- [WHAT NEEDS TO BE DONE]:
For each line in the material below that holds "Rightarrow", copy that line.

- [GIVEN INFORMATION]:

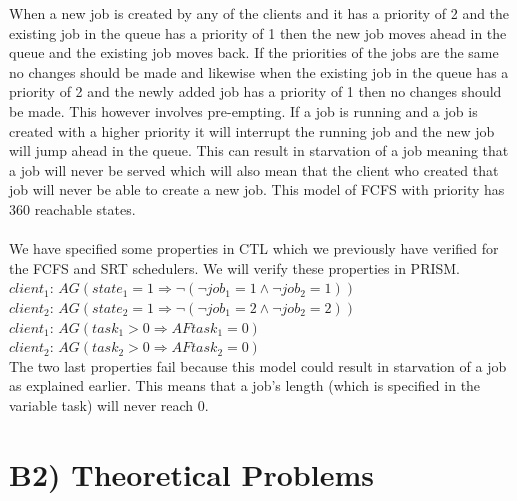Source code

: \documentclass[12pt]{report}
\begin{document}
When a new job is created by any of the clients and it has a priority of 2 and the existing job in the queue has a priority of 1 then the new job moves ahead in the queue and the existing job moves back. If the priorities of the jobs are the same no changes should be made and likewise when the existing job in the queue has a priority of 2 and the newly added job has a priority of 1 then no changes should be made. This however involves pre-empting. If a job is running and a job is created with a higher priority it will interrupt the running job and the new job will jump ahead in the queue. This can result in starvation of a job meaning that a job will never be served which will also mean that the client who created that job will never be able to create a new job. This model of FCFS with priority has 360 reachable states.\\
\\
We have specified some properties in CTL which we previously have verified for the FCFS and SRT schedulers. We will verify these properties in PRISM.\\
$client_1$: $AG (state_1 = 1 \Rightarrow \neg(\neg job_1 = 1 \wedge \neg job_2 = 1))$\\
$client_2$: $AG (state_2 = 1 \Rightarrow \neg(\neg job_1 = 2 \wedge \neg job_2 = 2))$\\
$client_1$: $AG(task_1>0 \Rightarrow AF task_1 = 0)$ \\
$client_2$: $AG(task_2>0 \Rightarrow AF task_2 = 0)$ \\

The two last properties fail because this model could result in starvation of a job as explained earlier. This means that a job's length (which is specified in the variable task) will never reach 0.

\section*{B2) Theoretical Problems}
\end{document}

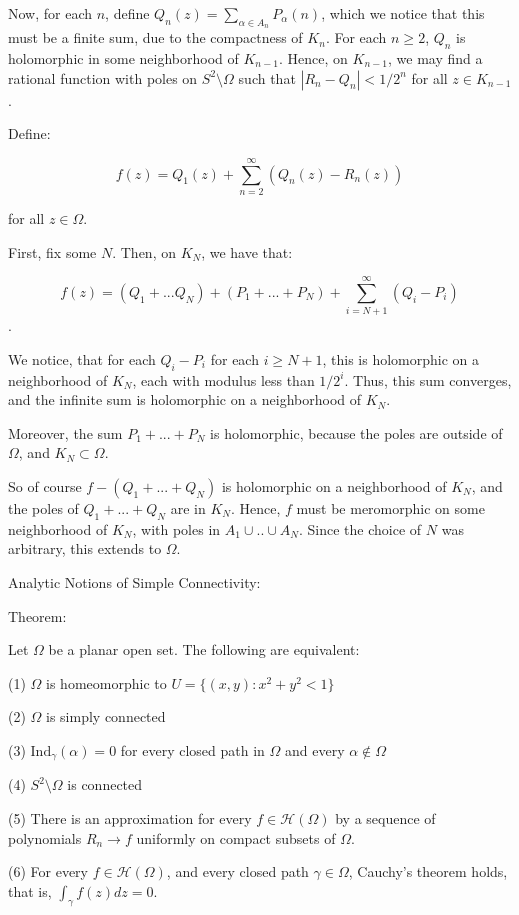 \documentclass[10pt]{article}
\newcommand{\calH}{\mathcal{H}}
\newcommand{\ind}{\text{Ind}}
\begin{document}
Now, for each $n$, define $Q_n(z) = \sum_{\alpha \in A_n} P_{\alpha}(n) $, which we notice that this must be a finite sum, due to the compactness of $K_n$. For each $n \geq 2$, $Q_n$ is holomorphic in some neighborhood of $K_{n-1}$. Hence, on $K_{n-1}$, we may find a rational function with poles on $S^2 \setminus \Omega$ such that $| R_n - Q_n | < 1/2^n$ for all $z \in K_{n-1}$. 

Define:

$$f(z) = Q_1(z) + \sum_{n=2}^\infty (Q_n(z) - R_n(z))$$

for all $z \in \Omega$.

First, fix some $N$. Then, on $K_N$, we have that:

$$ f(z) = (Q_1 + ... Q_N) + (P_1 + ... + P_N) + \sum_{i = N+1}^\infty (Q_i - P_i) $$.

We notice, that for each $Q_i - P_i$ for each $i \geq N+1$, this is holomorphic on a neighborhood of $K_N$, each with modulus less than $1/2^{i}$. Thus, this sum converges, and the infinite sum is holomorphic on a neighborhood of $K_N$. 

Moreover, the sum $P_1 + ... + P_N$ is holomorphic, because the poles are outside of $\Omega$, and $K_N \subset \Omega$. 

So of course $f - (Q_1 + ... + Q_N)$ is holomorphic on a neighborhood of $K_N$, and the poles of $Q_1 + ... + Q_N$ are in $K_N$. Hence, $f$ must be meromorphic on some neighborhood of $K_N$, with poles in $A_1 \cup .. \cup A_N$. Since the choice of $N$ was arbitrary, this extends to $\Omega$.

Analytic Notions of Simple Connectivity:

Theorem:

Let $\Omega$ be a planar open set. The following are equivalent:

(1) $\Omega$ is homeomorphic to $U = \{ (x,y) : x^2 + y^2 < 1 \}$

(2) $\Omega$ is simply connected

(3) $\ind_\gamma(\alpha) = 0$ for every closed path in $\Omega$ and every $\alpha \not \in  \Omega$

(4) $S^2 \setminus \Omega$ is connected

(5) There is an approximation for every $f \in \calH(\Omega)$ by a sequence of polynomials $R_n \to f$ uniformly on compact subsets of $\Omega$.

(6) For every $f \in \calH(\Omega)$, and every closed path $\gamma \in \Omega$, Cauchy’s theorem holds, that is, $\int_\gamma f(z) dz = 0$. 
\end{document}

- [EXERCISE RESULT]:
$client_1$: $AG (state_1 = 1 \Rightarrow \neg(\neg job_1 = 1 \wedge \neg job_2 = 1))$\\
$client_2$: $AG (state_2 = 1 \Rightarrow \neg(\neg job_1 = 2 \wedge \neg job_2 = 2))$\\
$client_1$: $AG(task_1>0 \Rightarrow AF task_1 = 0)$ \\
$client_2$: $AG(task_2>0 \Rightarrow AF task_2 = 0)$ \\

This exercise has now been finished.